Items from a dataset:

##########

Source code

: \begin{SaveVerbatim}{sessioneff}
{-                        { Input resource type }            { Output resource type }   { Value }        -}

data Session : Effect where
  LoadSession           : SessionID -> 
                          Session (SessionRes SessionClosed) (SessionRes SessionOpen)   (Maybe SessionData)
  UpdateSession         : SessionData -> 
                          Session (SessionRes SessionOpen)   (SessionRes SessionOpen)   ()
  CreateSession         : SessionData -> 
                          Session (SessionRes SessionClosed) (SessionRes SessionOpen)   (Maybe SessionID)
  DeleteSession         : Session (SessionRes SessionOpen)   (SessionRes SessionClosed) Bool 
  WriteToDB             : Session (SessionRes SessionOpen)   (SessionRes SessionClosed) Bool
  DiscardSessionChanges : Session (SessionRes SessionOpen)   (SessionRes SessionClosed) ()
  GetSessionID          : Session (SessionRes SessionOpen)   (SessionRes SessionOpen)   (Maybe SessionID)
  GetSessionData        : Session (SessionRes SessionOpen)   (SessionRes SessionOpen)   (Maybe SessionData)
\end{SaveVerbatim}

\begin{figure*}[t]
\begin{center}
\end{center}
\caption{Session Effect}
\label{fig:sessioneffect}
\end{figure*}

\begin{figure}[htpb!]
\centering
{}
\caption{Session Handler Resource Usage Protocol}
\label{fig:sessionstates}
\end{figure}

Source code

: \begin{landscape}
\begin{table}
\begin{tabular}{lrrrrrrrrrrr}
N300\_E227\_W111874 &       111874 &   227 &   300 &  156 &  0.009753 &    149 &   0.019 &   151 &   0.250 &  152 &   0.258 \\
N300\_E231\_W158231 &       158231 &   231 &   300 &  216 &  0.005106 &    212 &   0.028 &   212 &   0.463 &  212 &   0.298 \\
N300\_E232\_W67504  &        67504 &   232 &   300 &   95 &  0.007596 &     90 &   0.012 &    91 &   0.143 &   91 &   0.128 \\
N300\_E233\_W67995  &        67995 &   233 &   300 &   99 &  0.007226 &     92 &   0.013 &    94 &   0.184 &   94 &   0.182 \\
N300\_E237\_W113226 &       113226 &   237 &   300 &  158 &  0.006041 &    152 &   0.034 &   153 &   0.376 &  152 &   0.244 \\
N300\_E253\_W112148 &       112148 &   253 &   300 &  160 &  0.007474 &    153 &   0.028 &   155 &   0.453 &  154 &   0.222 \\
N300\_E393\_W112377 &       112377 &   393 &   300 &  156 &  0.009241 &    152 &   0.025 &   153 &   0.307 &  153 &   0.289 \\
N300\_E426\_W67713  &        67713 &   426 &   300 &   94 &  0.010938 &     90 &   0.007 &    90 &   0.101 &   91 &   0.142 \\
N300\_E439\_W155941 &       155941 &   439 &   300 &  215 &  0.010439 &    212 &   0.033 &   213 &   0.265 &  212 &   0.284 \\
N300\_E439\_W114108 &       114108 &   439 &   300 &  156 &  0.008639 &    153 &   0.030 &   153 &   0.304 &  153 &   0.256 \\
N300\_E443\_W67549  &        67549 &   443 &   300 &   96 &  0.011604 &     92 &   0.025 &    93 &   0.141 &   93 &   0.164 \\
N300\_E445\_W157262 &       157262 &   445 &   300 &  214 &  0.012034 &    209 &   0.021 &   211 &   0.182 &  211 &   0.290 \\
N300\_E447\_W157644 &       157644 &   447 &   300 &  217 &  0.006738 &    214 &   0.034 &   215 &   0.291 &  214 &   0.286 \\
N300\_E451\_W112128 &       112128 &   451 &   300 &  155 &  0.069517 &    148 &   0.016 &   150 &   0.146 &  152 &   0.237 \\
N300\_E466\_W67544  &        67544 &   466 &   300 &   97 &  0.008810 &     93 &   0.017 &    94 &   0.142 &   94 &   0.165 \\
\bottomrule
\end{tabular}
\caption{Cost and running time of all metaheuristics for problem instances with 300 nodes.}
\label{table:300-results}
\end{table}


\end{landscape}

##########

** What to work on **
Where the string "Maybe" occurs in a line above, count that line, and report solely the final figure.

** Solution to the exercise **
4